I don't want to push just the Mesa offerings (although that's all I've got [7i92 + 7i76, 7i76e & a few SpinX1's), as I know there are other solutions about, but it may be worthwhile maybe having a hardware guide page listing (supported! + current) hardware interface options.

I guess we will always get the user(s) who like to be spoon fed the easy solution and lead by the hand.... and from a perspective of time vampires they are probably best directed to using other cnc offerings (like uccnc / mach3/4) where they buy a piece of hardware and then expect 24/7 support for their purchase, and ask the daftest of questions on the forums because they cannot be bothered to at least glance at the manual (or know where it is even!)

Not to reference Mach4 as a comparison.... but Mach4 offers the LPT port as a legacy compatibility option and it is not pushed (in fact users have to pay more ($25USD) to use it and it does not offer full functionality). www.machsupport.com/shop/parallel-port-legacy-plugin-for-mach4/ The point that I'm trying to make is that for a NEW user experience to linux and linuxcnc should the use of the parallel port should not be pushed and maybe alternative options that get them up and running quicker (with less reliance on latency).

I've never used the parallel port (as I've not got a PC which has one any more or one that would take an ISA, PCI or PCI-E board to even try it) but the route seems to be to:

LinuxCNC 2.8.0 Debian 7 Wheezy RTAI
Users requiring a known-stable RTAI installation can install the Debian 7 Wheezy ISO and then upgrade as described in 2.8 documents.

LinuxCNC 2.8.2 Debian 10 Buster RTAI
The more adventurous can install the Buster ISO and then install the experimental RTAI kernel as described in 2.8 documents

it sounds like 2.8.2 with the RTAI is not stable .... or at least an "easy" solution for new users. All to save $100 usd or so...

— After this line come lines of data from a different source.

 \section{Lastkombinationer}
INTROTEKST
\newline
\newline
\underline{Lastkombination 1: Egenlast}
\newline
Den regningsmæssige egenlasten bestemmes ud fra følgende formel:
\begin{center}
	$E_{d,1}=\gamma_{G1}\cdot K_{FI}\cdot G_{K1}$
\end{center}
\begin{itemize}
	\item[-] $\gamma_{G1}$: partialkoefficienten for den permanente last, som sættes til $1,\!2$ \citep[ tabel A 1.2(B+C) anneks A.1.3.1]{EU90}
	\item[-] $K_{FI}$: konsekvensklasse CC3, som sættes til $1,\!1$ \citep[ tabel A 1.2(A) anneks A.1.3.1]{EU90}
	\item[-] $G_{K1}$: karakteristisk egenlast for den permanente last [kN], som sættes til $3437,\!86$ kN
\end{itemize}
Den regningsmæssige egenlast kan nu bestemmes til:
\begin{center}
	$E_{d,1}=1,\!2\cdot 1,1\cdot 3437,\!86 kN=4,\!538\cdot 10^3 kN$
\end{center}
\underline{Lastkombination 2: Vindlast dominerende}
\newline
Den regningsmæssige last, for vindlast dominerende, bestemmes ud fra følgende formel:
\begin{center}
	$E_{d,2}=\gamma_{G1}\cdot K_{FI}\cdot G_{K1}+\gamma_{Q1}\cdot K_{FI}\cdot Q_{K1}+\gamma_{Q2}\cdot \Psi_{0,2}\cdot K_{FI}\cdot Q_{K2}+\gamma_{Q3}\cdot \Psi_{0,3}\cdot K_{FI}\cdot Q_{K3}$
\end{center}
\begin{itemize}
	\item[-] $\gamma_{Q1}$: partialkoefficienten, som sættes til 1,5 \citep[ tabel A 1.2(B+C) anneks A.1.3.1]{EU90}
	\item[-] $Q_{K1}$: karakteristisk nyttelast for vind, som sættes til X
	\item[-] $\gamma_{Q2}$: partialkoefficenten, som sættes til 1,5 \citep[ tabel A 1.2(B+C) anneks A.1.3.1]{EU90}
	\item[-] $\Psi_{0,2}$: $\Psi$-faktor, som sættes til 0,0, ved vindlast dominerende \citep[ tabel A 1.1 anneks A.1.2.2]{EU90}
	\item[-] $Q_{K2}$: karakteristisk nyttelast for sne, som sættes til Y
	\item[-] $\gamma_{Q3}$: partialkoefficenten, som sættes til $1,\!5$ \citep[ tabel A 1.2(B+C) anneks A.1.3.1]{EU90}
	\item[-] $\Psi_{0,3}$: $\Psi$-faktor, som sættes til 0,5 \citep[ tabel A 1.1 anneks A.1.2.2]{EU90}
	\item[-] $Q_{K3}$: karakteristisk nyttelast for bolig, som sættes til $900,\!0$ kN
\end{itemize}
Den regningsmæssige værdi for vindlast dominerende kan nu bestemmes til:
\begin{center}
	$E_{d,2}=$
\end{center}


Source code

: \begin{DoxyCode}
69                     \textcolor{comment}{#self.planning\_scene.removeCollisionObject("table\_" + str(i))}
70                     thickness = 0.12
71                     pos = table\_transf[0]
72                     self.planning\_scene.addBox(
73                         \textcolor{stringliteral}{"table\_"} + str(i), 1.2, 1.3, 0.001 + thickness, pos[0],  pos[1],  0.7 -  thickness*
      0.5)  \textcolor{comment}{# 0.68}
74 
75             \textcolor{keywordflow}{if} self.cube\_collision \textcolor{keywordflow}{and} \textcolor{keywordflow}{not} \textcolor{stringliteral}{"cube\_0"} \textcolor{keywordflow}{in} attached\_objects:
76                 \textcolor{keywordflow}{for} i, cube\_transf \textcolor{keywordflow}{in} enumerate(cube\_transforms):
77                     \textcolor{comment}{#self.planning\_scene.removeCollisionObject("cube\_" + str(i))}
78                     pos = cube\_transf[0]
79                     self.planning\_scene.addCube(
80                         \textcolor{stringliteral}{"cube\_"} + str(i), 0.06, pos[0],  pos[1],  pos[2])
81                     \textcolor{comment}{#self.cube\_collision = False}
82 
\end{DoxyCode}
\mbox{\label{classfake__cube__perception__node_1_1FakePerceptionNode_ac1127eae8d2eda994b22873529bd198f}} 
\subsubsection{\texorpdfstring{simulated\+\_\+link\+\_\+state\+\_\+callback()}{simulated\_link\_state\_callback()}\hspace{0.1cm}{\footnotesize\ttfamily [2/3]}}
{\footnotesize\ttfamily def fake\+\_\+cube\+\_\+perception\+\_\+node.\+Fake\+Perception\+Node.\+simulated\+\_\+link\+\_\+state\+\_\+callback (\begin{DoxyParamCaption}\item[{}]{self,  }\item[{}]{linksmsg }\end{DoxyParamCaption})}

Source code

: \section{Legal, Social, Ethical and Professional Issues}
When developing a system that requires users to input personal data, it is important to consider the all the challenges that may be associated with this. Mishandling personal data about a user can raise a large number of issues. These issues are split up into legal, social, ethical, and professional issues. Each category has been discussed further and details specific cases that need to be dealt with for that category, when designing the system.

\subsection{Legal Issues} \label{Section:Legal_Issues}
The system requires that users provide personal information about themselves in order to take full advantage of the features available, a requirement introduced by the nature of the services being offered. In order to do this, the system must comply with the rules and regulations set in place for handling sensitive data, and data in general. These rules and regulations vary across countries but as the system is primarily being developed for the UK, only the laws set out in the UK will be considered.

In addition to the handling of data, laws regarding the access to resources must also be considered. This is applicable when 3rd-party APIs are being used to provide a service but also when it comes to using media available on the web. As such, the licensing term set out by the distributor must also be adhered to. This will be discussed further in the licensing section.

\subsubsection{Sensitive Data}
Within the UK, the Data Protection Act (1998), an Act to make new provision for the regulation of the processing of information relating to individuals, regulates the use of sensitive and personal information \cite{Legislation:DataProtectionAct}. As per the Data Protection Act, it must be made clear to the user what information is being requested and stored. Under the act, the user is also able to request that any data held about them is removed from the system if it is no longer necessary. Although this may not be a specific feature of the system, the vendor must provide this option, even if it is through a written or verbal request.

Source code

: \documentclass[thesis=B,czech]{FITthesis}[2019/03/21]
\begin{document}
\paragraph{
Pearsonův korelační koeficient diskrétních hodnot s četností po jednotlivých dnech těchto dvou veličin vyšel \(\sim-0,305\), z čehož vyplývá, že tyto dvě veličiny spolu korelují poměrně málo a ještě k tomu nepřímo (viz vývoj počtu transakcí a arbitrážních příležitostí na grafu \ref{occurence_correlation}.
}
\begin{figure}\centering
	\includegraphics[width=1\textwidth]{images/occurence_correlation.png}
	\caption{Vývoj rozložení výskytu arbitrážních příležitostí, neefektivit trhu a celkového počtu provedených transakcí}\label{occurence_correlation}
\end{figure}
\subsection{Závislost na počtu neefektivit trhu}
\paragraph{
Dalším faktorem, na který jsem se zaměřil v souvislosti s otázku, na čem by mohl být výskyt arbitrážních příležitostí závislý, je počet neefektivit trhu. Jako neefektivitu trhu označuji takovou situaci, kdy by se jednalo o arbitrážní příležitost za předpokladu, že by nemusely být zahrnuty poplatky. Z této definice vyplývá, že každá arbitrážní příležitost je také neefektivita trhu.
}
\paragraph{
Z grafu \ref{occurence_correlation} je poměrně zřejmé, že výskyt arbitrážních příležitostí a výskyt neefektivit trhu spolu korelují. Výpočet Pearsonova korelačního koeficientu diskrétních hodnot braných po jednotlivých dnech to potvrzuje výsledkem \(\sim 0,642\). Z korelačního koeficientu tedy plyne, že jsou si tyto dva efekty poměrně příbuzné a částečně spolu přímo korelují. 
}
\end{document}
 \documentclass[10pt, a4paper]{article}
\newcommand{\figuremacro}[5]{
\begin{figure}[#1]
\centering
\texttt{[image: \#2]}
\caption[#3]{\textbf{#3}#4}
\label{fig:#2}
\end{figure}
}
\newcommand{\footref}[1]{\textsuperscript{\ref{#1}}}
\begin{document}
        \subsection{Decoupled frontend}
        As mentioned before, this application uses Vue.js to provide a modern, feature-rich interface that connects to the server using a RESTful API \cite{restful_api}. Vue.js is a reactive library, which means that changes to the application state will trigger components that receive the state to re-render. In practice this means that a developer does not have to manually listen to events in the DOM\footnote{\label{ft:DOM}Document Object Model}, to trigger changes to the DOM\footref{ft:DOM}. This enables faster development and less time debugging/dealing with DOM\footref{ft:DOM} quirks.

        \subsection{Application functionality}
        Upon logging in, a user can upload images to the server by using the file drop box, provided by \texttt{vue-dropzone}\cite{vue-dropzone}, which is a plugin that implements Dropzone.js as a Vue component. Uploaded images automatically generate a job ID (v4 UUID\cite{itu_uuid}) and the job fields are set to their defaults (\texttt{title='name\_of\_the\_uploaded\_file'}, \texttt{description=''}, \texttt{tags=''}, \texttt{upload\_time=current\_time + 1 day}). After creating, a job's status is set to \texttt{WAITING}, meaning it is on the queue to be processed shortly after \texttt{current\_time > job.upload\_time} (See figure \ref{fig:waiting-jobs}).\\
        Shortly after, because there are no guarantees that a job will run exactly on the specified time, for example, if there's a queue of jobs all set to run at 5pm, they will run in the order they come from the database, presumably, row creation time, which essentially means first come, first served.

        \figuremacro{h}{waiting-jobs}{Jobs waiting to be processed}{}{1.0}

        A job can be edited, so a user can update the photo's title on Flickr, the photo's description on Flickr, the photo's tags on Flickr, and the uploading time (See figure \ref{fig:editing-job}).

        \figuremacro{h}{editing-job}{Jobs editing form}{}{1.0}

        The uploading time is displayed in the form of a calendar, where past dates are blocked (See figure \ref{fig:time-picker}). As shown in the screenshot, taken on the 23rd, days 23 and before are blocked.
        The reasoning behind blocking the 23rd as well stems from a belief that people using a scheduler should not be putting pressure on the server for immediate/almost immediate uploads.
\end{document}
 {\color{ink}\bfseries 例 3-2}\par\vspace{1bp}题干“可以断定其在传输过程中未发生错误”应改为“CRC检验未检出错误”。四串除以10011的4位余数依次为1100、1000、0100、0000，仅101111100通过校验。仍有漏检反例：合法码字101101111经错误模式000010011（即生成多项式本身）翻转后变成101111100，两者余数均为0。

linuxcnc can use an LPT port.... but would a new user REALLY want to use it and REALLY accept that it may not give them the user experience (and learning curve) that they may expect. Only for them to get annoyed, go elsewhere and spout about how poor they perceive LinuxCNC is.... and dump $500AUD on another hardware solution, all because they chose the most difficult and "FREE" route.

There are discussions about 2.9 release floating about and being released, and how would this leave the use of the parallel port with RTAI, looking at:
www.rtai.org/?Homepage&id=41
RTAI 5.3 released
May 19, 2021
The tarball is available at rtai-5.3.tar.bz2
Supports up to Linux 4.19.

how does this stack up with bullseye / bookworm?

at some point it's probably going to become legacy with less and less support due to the availability of integrated hardware, and although I appreciate that there will probably always need to be an ultra low cost need / solution, that is probably NOT going to be best to highlight to the majority of new users. Sure it can be done, but it probably wants highlighting that it won't be the easiest path and the one with the best user experience.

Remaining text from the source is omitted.